Washington Sales of new and existing homes both dipped in February, but demand remained strong as housing continued to demonstrate few adverse effects from the economic slowdown.
Sales of new single-family homes fell by 2.4 percent last month after a steeper 5.4 percent decline in January, the Commerce Department said Monday.
Even with the back-to-back declines, sales of new homes remained at a healthy annual rate of 911,000 units in February.
Likewise, sales of existing homes were down in February, a dip of 0.4 percent, following an increase of 5.3 percent in January. The February decline left sales at a strong annual pace of 5.18 million homes.
"In the midst of all the economic mess, housing is putting in a remarkable performance," said David Seiders, chief economist at the National Association of Home Builders.

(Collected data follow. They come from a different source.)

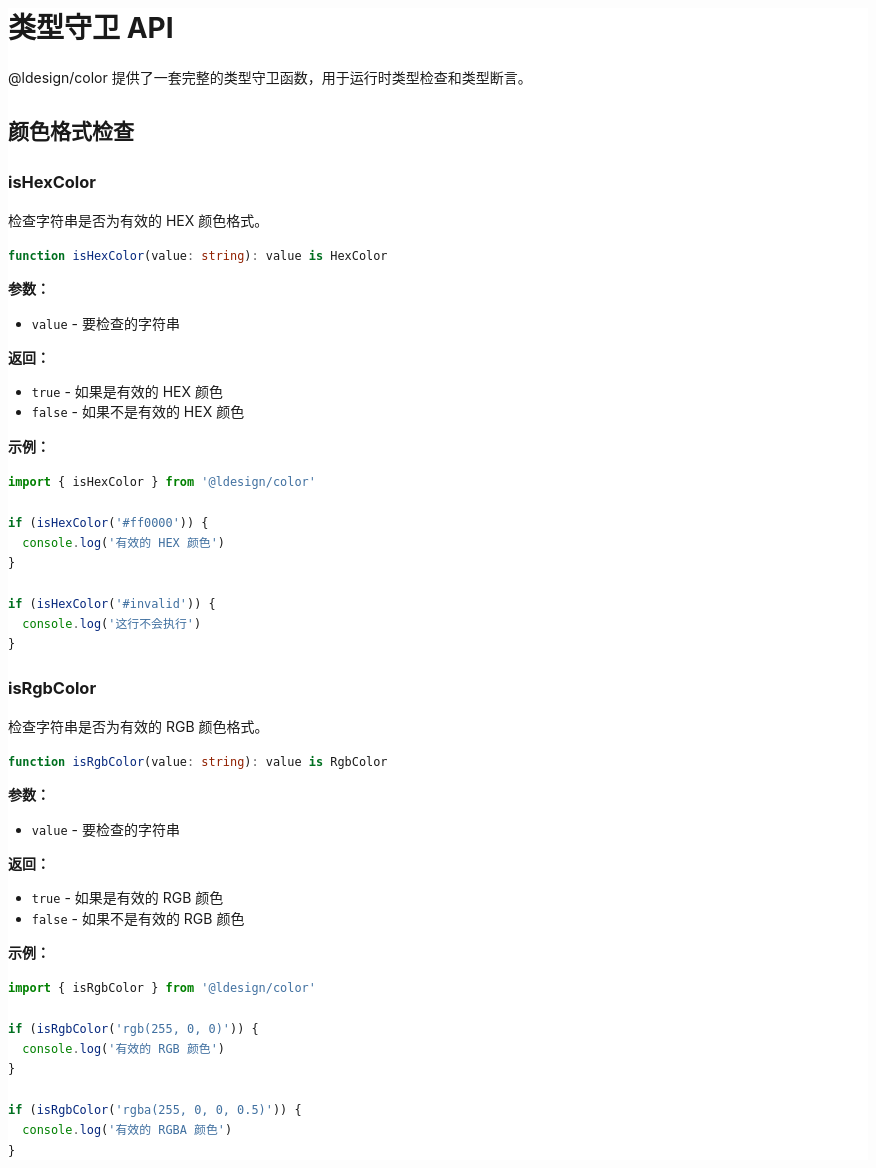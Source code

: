 # 类型守卫 API

@ldesign/color 提供了一套完整的类型守卫函数，用于运行时类型检查和类型断言。

## 颜色格式检查

### isHexColor

检查字符串是否为有效的 HEX 颜色格式。

```typescript
function isHexColor(value: string): value is HexColor
```

**参数：**
- `value` - 要检查的字符串

**返回：**
- `true` - 如果是有效的 HEX 颜色
- `false` - 如果不是有效的 HEX 颜色

**示例：**

```typescript
import { isHexColor } from '@ldesign/color'

if (isHexColor('#ff0000')) {
  console.log('有效的 HEX 颜色')
}

if (isHexColor('#invalid')) {
  console.log('这行不会执行')
}
```

### isRgbColor

检查字符串是否为有效的 RGB 颜色格式。

```typescript
function isRgbColor(value: string): value is RgbColor
```

**参数：**
- `value` - 要检查的字符串

**返回：**
- `true` - 如果是有效的 RGB 颜色
- `false` - 如果不是有效的 RGB 颜色

**示例：**

```typescript
import { isRgbColor } from '@ldesign/color'

if (isRgbColor('rgb(255, 0, 0)')) {
  console.log('有效的 RGB 颜色')
}

if (isRgbColor('rgba(255, 0, 0, 0.5)')) {
  console.log('有效的 RGBA 颜色')
}
```
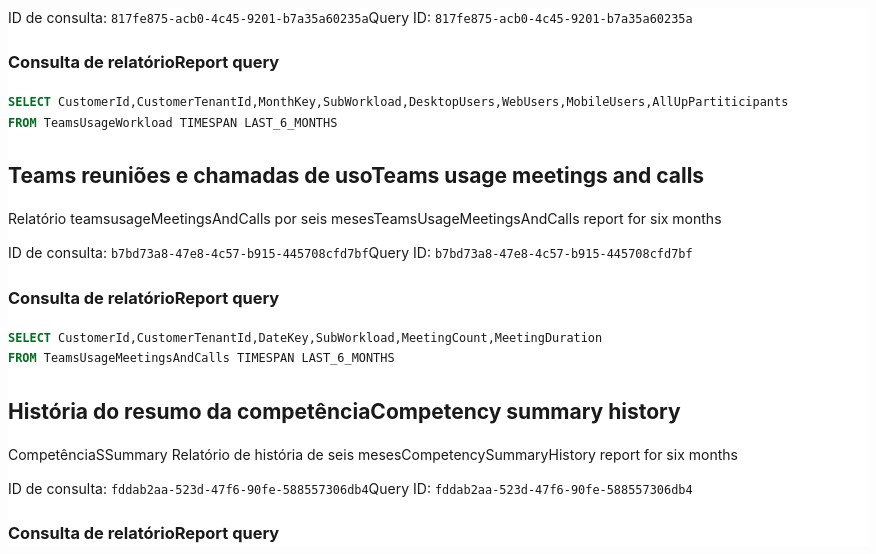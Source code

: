 <span data-ttu-id="524cc-171">ID de consulta: `817fe875-acb0-4c45-9201-b7a35a60235a`</span><span class="sxs-lookup"><span data-stu-id="524cc-171">Query ID: `817fe875-acb0-4c45-9201-b7a35a60235a`</span></span>

### <a name="report-query"></a><span data-ttu-id="524cc-172">Consulta de relatório</span><span class="sxs-lookup"><span data-stu-id="524cc-172">Report query</span></span>

```sql
SELECT CustomerId,CustomerTenantId,MonthKey,SubWorkload,DesktopUsers,WebUsers,MobileUsers,AllUpPartiticipants
FROM TeamsUsageWorkload TIMESPAN LAST_6_MONTHS
```

## <a name="teams-usage-meetings-and-calls"></a><span data-ttu-id="524cc-173">Teams reuniões e chamadas de uso</span><span class="sxs-lookup"><span data-stu-id="524cc-173">Teams usage meetings and calls</span></span>

<span data-ttu-id="524cc-174">Relatório teamsusageMeetingsAndCalls por seis meses</span><span class="sxs-lookup"><span data-stu-id="524cc-174">TeamsUsageMeetingsAndCalls report for six months</span></span>

<span data-ttu-id="524cc-175">ID de consulta: `b7bd73a8-47e8-4c57-b915-445708cfd7bf`</span><span class="sxs-lookup"><span data-stu-id="524cc-175">Query ID: `b7bd73a8-47e8-4c57-b915-445708cfd7bf`</span></span>

### <a name="report-query"></a><span data-ttu-id="524cc-176">Consulta de relatório</span><span class="sxs-lookup"><span data-stu-id="524cc-176">Report query</span></span>

```sql
SELECT CustomerId,CustomerTenantId,DateKey,SubWorkload,MeetingCount,MeetingDuration 
FROM TeamsUsageMeetingsAndCalls TIMESPAN LAST_6_MONTHS
```

## <a name="competency-summary-history"></a><span data-ttu-id="524cc-177">História do resumo da competência</span><span class="sxs-lookup"><span data-stu-id="524cc-177">Competency summary history</span></span>

<span data-ttu-id="524cc-178">CompetênciaSSummary Relatório de história de seis meses</span><span class="sxs-lookup"><span data-stu-id="524cc-178">CompetencySummaryHistory report for six months</span></span>

<span data-ttu-id="524cc-179">ID de consulta: `fddab2aa-523d-47f6-90fe-588557306db4`</span><span class="sxs-lookup"><span data-stu-id="524cc-179">Query ID: `fddab2aa-523d-47f6-90fe-588557306db4`</span></span>

### <a name="report-query"></a><span data-ttu-id="524cc-180">Consulta de relatório</span><span class="sxs-lookup"><span data-stu-id="524cc-180">Report query</span></span>
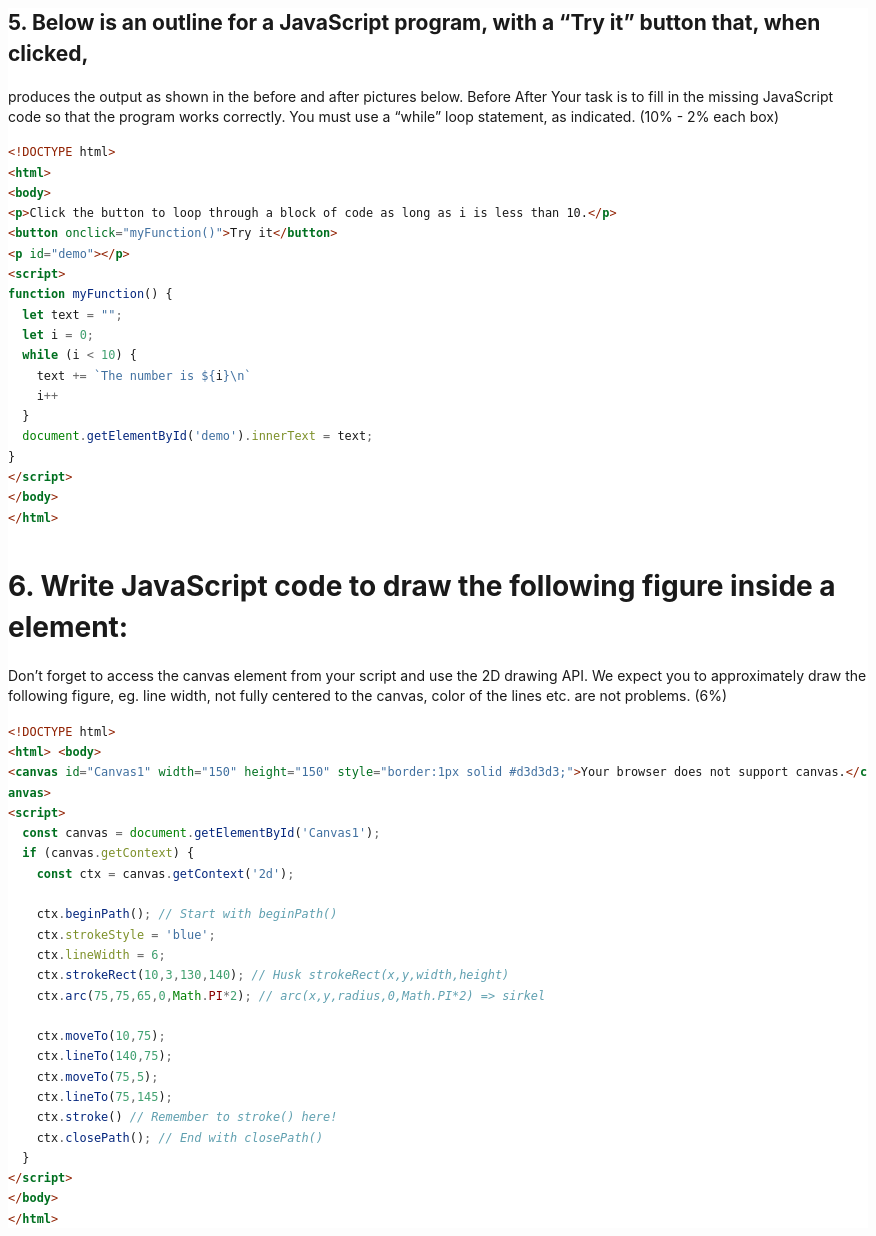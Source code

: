 ## 5. Below is an outline for a JavaScript program, with a “Try it” button that, when clicked,
produces the output as shown in the before and after pictures below.
Before After
Your task is to fill in the missing JavaScript code so that the program works correctly. You
must use a “while” loop statement, as indicated. (10% - 2% each box)
```html
<!DOCTYPE html>
<html>
<body>
<p>Click the button to loop through a block of code as long as i is less than 10.</p>
<button onclick="myFunction()">Try it</button>
<p id="demo"></p>
<script>
function myFunction() {
  let text = "";
  let i = 0;
  while (i < 10) {
    text += `The number is ${i}\n`
    i++
  }
  document.getElementById('demo').innerText = text;
}
</script>
</body>
</html>
```

# 6. Write JavaScript code to draw the following figure inside a <canvas> element:
Don’t forget to access the canvas element from your script and use the 2D drawing API.
We expect you to approximately draw the following figure, eg. line width, not fully
centered to the canvas, color of the lines etc. are not problems. (6%)
```html
<!DOCTYPE html>
<html> <body>
<canvas id="Canvas1" width="150" height="150" style="border:1px solid #d3d3d3;">Your browser does not support canvas.</canvas>
<script>
  const canvas = document.getElementById('Canvas1');
  if (canvas.getContext) {
    const ctx = canvas.getContext('2d');

    ctx.beginPath(); // Start with beginPath()
    ctx.strokeStyle = 'blue';
    ctx.lineWidth = 6;
    ctx.strokeRect(10,3,130,140); // Husk strokeRect(x,y,width,height)
    ctx.arc(75,75,65,0,Math.PI*2); // arc(x,y,radius,0,Math.PI*2) => sirkel

    ctx.moveTo(10,75);
    ctx.lineTo(140,75);
    ctx.moveTo(75,5);
    ctx.lineTo(75,145);
    ctx.stroke() // Remember to stroke() here!
    ctx.closePath(); // End with closePath()
  }
</script>
</body>
</html>
```
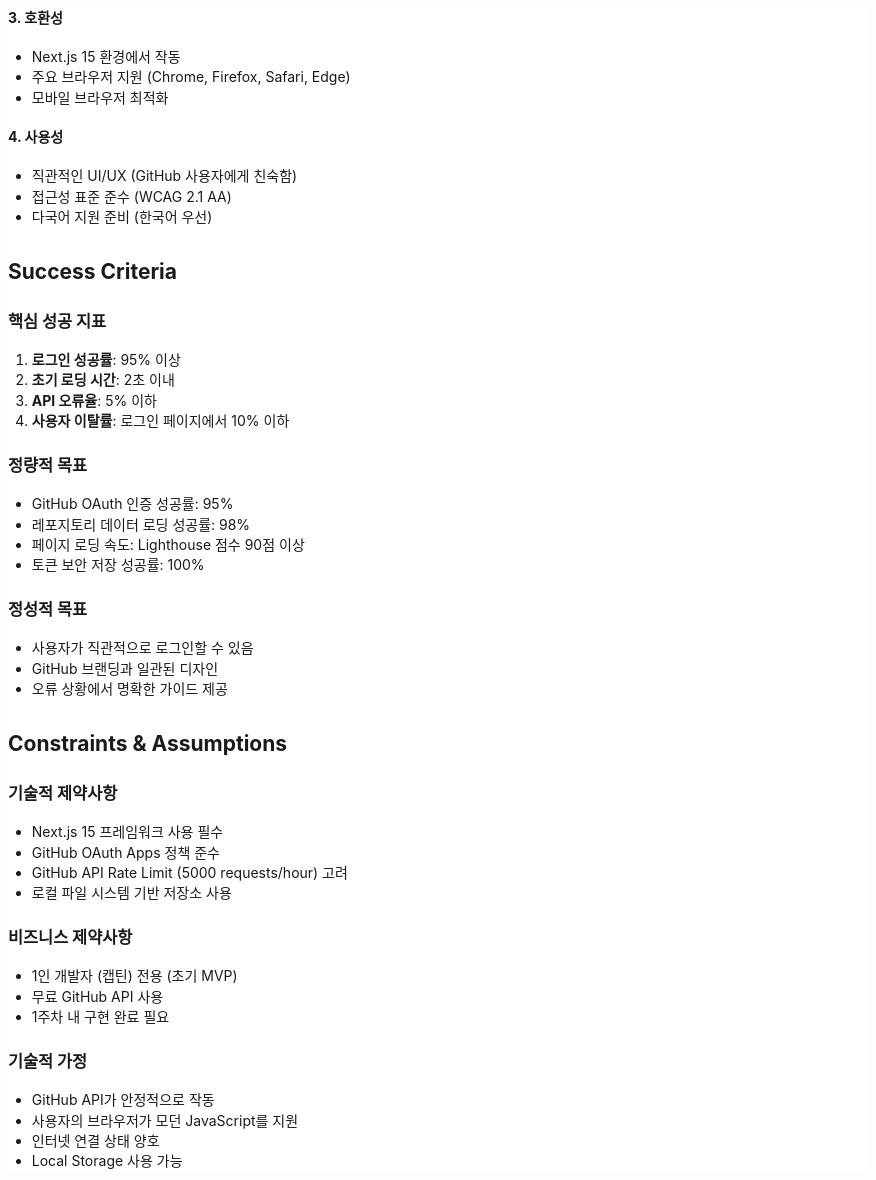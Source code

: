 #### 3. 호환성
- Next.js 15 환경에서 작동
- 주요 브라우저 지원 (Chrome, Firefox, Safari, Edge)
- 모바일 브라우저 최적화

#### 4. 사용성
- 직관적인 UI/UX (GitHub 사용자에게 친숙함)
- 접근성 표준 준수 (WCAG 2.1 AA)
- 다국어 지원 준비 (한국어 우선)

## Success Criteria

### 핵심 성공 지표
1. **로그인 성공률**: 95% 이상
2. **초기 로딩 시간**: 2초 이내
3. **API 오류율**: 5% 이하
4. **사용자 이탈률**: 로그인 페이지에서 10% 이하

### 정량적 목표
- GitHub OAuth 인증 성공률: 95%
- 레포지토리 데이터 로딩 성공률: 98%
- 페이지 로딩 속도: Lighthouse 점수 90점 이상
- 토큰 보안 저장 성공률: 100%

### 정성적 목표
- 사용자가 직관적으로 로그인할 수 있음
- GitHub 브랜딩과 일관된 디자인
- 오류 상황에서 명확한 가이드 제공

## Constraints & Assumptions

### 기술적 제약사항
- Next.js 15 프레임워크 사용 필수
- GitHub OAuth Apps 정책 준수
- GitHub API Rate Limit (5000 requests/hour) 고려
- 로컬 파일 시스템 기반 저장소 사용

### 비즈니스 제약사항
- 1인 개발자 (캡틴) 전용 (초기 MVP)
- 무료 GitHub API 사용
- 1주차 내 구현 완료 필요

### 기술적 가정
- GitHub API가 안정적으로 작동
- 사용자의 브라우저가 모던 JavaScript를 지원
- 인터넷 연결 상태 양호
- Local Storage 사용 가능

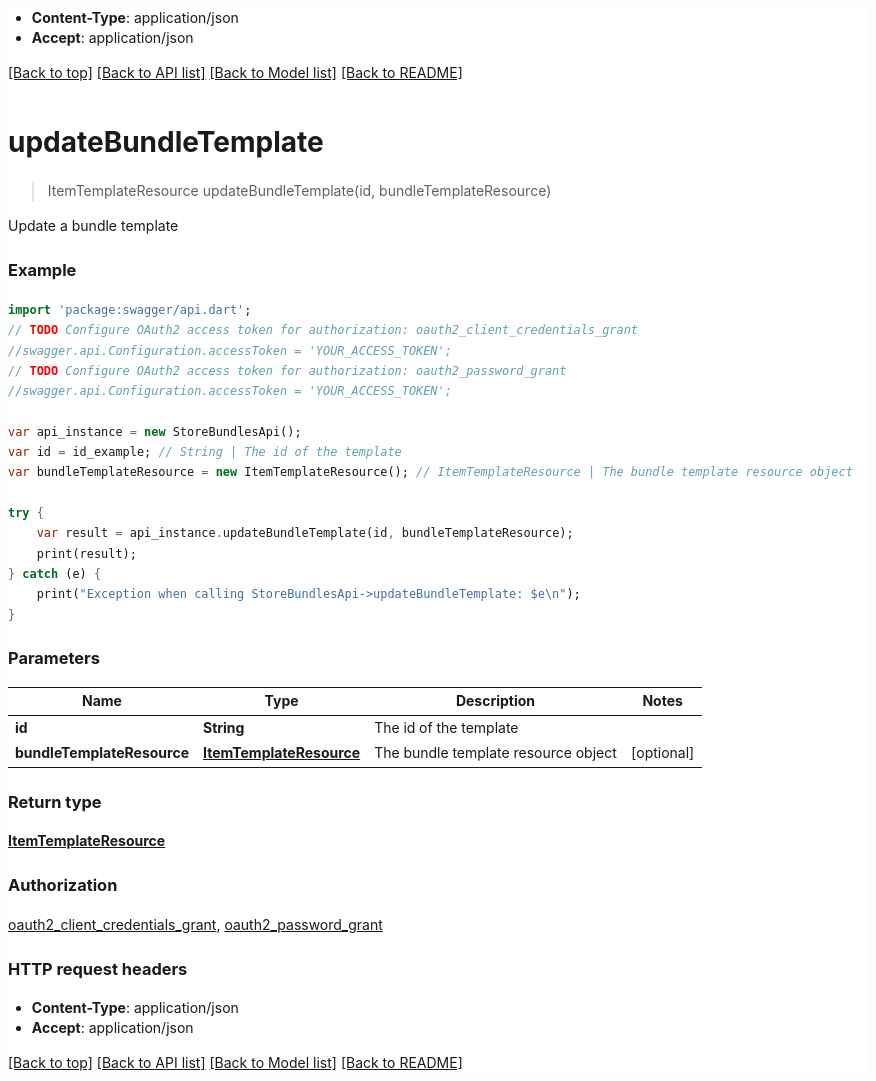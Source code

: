 - **Content-Type**: application/json
 - **Accept**: application/json

[[Back to top]](#) [[Back to API list]](../README.md#documentation-for-api-endpoints) [[Back to Model list]](../README.md#documentation-for-models) [[Back to README]](../README.md)

# **updateBundleTemplate**
> ItemTemplateResource updateBundleTemplate(id, bundleTemplateResource)

Update a bundle template

### Example 
```dart
import 'package:swagger/api.dart';
// TODO Configure OAuth2 access token for authorization: oauth2_client_credentials_grant
//swagger.api.Configuration.accessToken = 'YOUR_ACCESS_TOKEN';
// TODO Configure OAuth2 access token for authorization: oauth2_password_grant
//swagger.api.Configuration.accessToken = 'YOUR_ACCESS_TOKEN';

var api_instance = new StoreBundlesApi();
var id = id_example; // String | The id of the template
var bundleTemplateResource = new ItemTemplateResource(); // ItemTemplateResource | The bundle template resource object

try { 
    var result = api_instance.updateBundleTemplate(id, bundleTemplateResource);
    print(result);
} catch (e) {
    print("Exception when calling StoreBundlesApi->updateBundleTemplate: $e\n");
}
```

### Parameters

Name | Type | Description  | Notes
------------- | ------------- | ------------- | -------------
 **id** | **String**| The id of the template | 
 **bundleTemplateResource** | [**ItemTemplateResource**](ItemTemplateResource.md)| The bundle template resource object | [optional] 

### Return type

[**ItemTemplateResource**](ItemTemplateResource.md)

### Authorization

[oauth2_client_credentials_grant](../README.md#oauth2_client_credentials_grant), [oauth2_password_grant](../README.md#oauth2_password_grant)

### HTTP request headers

 - **Content-Type**: application/json
 - **Accept**: application/json

[[Back to top]](#) [[Back to API list]](../README.md#documentation-for-api-endpoints) [[Back to Model list]](../README.md#documentation-for-models) [[Back to README]](../README.md)

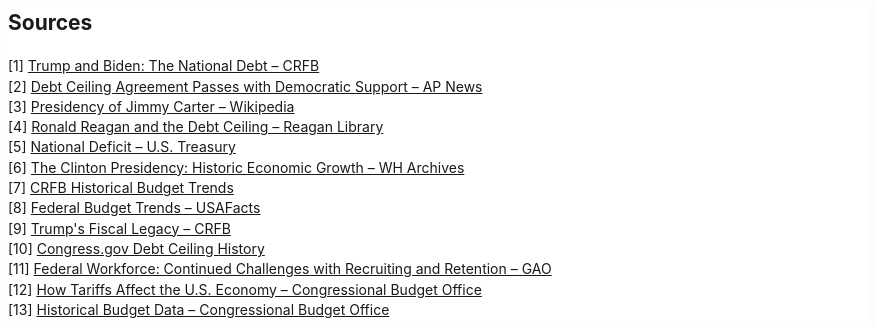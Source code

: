 ## Sources
<a name="sources"></a>
[1] <a href="https://www.crfb.org/blogs/trump-and-biden-national-debt">Trump and Biden: The National Debt – CRFB</a>  
[2] <a href="https://apnews.com/article/debt-ceiling-biden-congress">Debt Ceiling Agreement Passes with Democratic Support – AP News</a>  
[3] <a href="https://en.wikipedia.org/wiki/Presidency_of_Jimmy_Carter">Presidency of Jimmy Carter – Wikipedia</a>  
[4] <a href="https://www.reaganlibrary.gov/reagans/ronald-reagan/time-choosing-speech-october-27-1964">Ronald Reagan and the Debt Ceiling – Reagan Library</a>  
[5] <a href="https://fiscaldata.treasury.gov">National Deficit – U.S. Treasury</a>  
[6] <a href="https://clintonwhitehouse5.archives.gov">The Clinton Presidency: Historic Economic Growth – WH Archives</a>  
[7] <a href="https://www.crfb.org">CRFB Historical Budget Trends</a>  
[8] <a href="https://usafacts.org">Federal Budget Trends – USAFacts</a>  
[9] <a href="https://www.crfb.org/blogs/trumps-fiscal-legacy">Trump's Fiscal Legacy – CRFB</a>  
[10] <a href="https://www.congress.gov">Congress.gov Debt Ceiling History</a>   
[11] <a href="https://www.gao.gov/products/gao-23-105990">Federal Workforce: Continued Challenges with Recruiting and Retention – GAO</a>  
[12] <a href="https://www.cbo.gov/publication/58894">How Tariffs Affect the U.S. Economy – Congressional Budget Office</a>  
[13] <a href="https://www.cbo.gov/publication/58946">Historical Budget Data – Congressional Budget Office</a>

Analysts attributed the continued strength to declining mortgage rates.
In the Midwest, sales fell 18.9 percent, the biggest decline since April 2000, to an annual rate of 137,000 units. Sales in the West were off 1.5 percent to an annual rate of 263,000 annual units.
Sales in the South, which account for nearly half of total new-home activity, edged up a slight 0.5 percent last month to an annual rate of 440,000 homes. Sales in the Northeast soared by 20.3 percent, the biggest gain since last October, to a seasonally adjusted annual rate of 71,000 homes.